Las Vegas Sun

March 29, 2024

More questions raised about Gibbons

The following is the full text of a statement from Abbe Lowell, attorney for Gov. Jim Gibbons and first lady Dawn Gibbons:

Dawn Gibbons, a former Nevada state legislator and businesswoman, had a preexisting relationship with the Nevada-based Sierra Nevada Corp. and its owners that began long before her husband became a congressman.

Based on that relationship and Mrs. Gibbons' state contacts, the company came to Mrs. Gibbons and asked her to help launch a pilot project in Nevada to promote one of the company's crime and security technology products. Mrs. Gibbons and her consulting company did indeed work on this project within the state, spending numerous hours setting up meetings, large press conferences and pilot demonstrations, as well as providing advice.

Mrs. Gibbons had no knowledge about, or influence on, the company's federal contract.

As many Nevadans know, Mrs. Gibbons is a highly regarded consultant on state matters. As a successful consultant, Mrs. Gibbons has had a number of clients, including the Education First campaign, developer Mike Dermody, Jim Gibbons for Governor, the Sierra Nevada Corp. and Justice Hardesty for Supreme Court.

Mrs. Gibbons and her company performed innumerable tasks for these clients, such as managing grass-roots activities, organizing volunteers and supporters, working with charities and other community organizations, overseeing the production of brochures and other print graphics, writing fundraising letters, undertaking door-to-door canvasses and launching public relations campaigns, to name just a few.

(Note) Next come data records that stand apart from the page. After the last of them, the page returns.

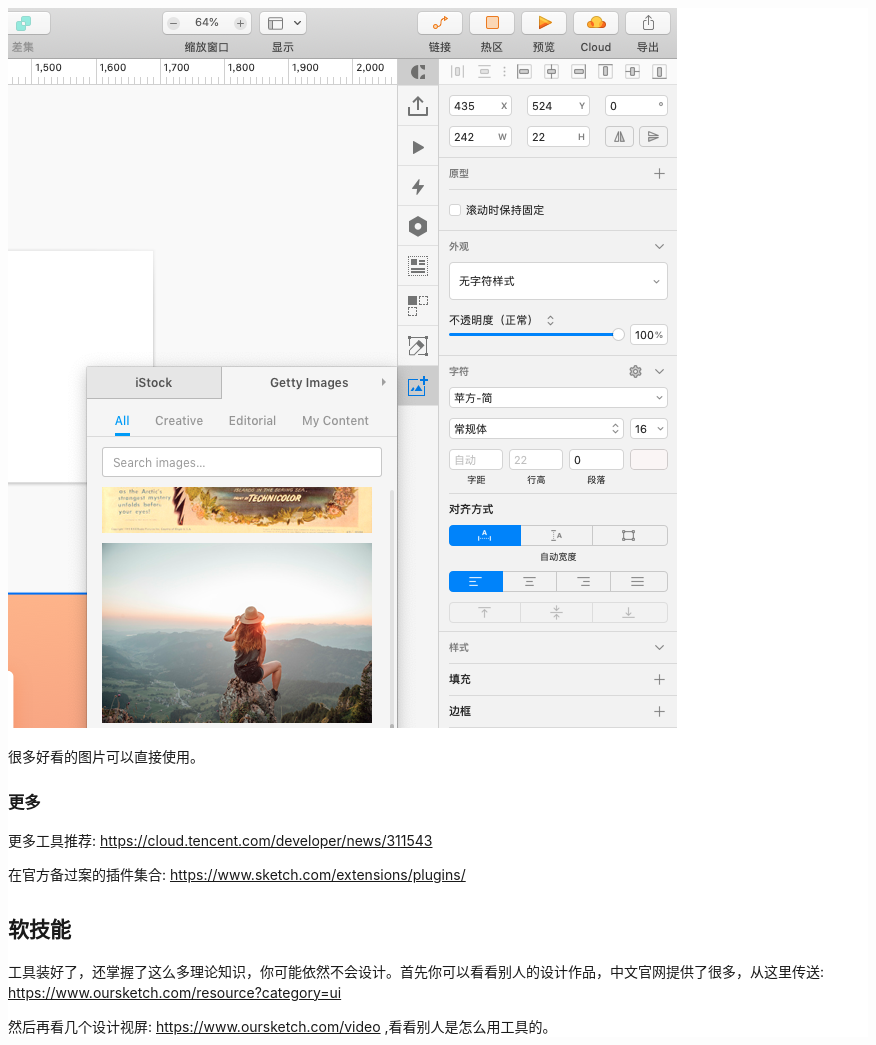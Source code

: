 ![原型连接线](./img/craft.png)

很多好看的图片可以直接使用。

### 更多

更多工具推荐: https://cloud.tencent.com/developer/news/311543

在官方备过案的插件集合: https://www.sketch.com/extensions/plugins/

## 软技能

工具装好了，还掌握了这么多理论知识，你可能依然不会设计。首先你可以看看别人的设计作品，中文官网提供了很多，从这里传送: https://www.oursketch.com/resource?category=ui

然后再看几个设计视屏: https://www.oursketch.com/video ,看看别人是怎么用工具的。
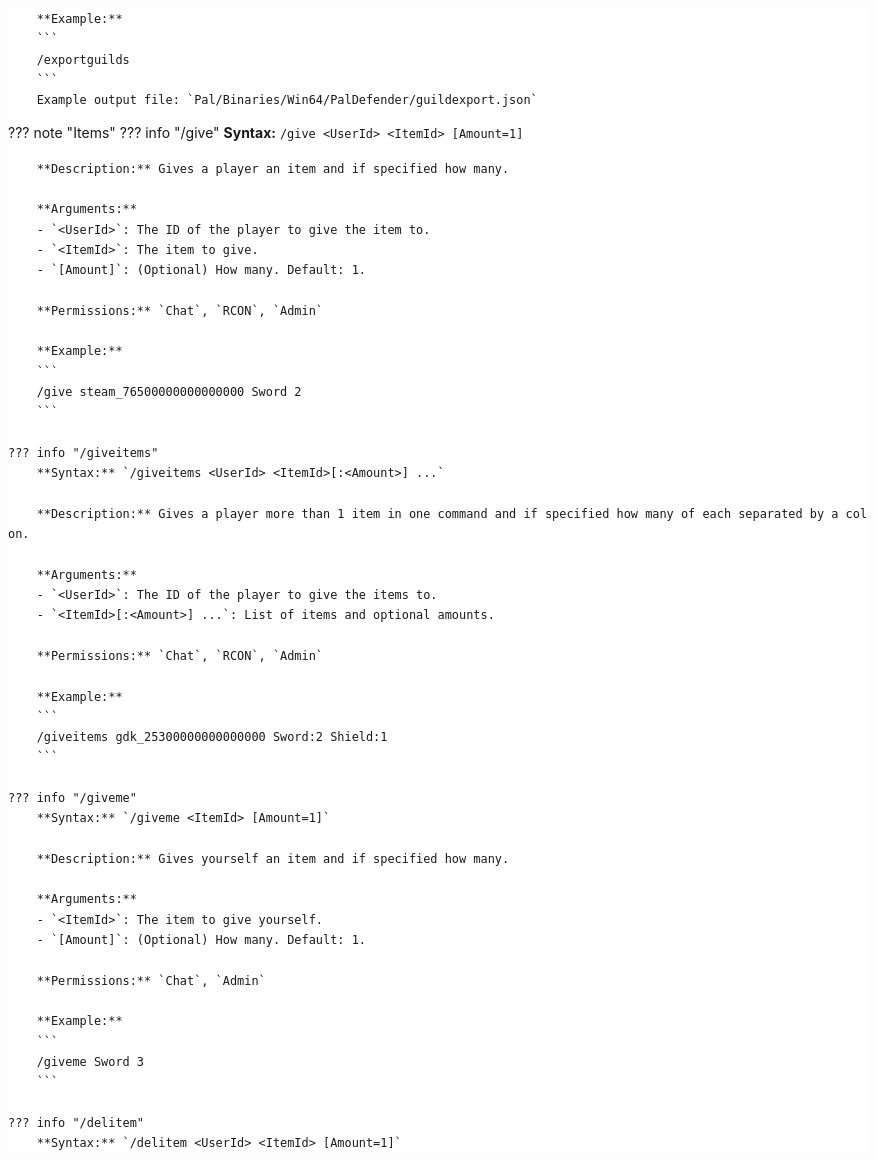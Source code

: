         **Example:**
        ```
        /exportguilds
        ```
        Example output file: `Pal/Binaries/Win64/PalDefender/guildexport.json`


??? note "Items"
    ??? info "/give"
        **Syntax:** `/give <UserId> <ItemId> [Amount=1]`

        **Description:** Gives a player an item and if specified how many.

        **Arguments:**
        - `<UserId>`: The ID of the player to give the item to.
        - `<ItemId>`: The item to give.
        - `[Amount]`: (Optional) How many. Default: 1.

        **Permissions:** `Chat`, `RCON`, `Admin`

        **Example:**
        ```
        /give steam_76500000000000000 Sword 2
        ```

    ??? info "/giveitems"
        **Syntax:** `/giveitems <UserId> <ItemId>[:<Amount>] ...`

        **Description:** Gives a player more than 1 item in one command and if specified how many of each separated by a colon.

        **Arguments:**
        - `<UserId>`: The ID of the player to give the items to.
        - `<ItemId>[:<Amount>] ...`: List of items and optional amounts.

        **Permissions:** `Chat`, `RCON`, `Admin`

        **Example:**
        ```
        /giveitems gdk_25300000000000000 Sword:2 Shield:1
        ```

    ??? info "/giveme"
        **Syntax:** `/giveme <ItemId> [Amount=1]`

        **Description:** Gives yourself an item and if specified how many.

        **Arguments:**
        - `<ItemId>`: The item to give yourself.
        - `[Amount]`: (Optional) How many. Default: 1.

        **Permissions:** `Chat`, `Admin`

        **Example:**
        ```
        /giveme Sword 3
        ```

    ??? info "/delitem"
        **Syntax:** `/delitem <UserId> <ItemId> [Amount=1]`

Mrs. Gibbons is proud of her work on behalf of these clients, and those who have worked with her will agree that she is a productive, hardworking asset to any project she undertakes. Of course, a professional woman is entitled to pursue professional projects based on her own skills and experience without the assumption that her work is illegitimate solely because of her husband's position. Indeed, it is completely proper for a spouse of a public official to have a career, including serving as a public official herself or working in the private sector to help support her family.

Dawn Gibbons received consulting fees in 2004 and 2005 from a Northern Nevada defense contractor that her husband, then-Rep. Jim Gibbons, had helped obtain government contracts, congressional records show.

On separate financial disclosure forms filed with the U.S. House of Representatives in her failed congressional run last year, the state's new first lady listed more than $5,000 in both 2004 and 2005 from Sierra Nevada Corp.

Her husband, now Nevada's governor, sought funding on Capitol Hill in June 2004 for a $4 million contract for Sierra Nevada to develop a helicopter landing system capable of withstanding a desert sandstorm, records show. The company ultimately received a $2 million contract.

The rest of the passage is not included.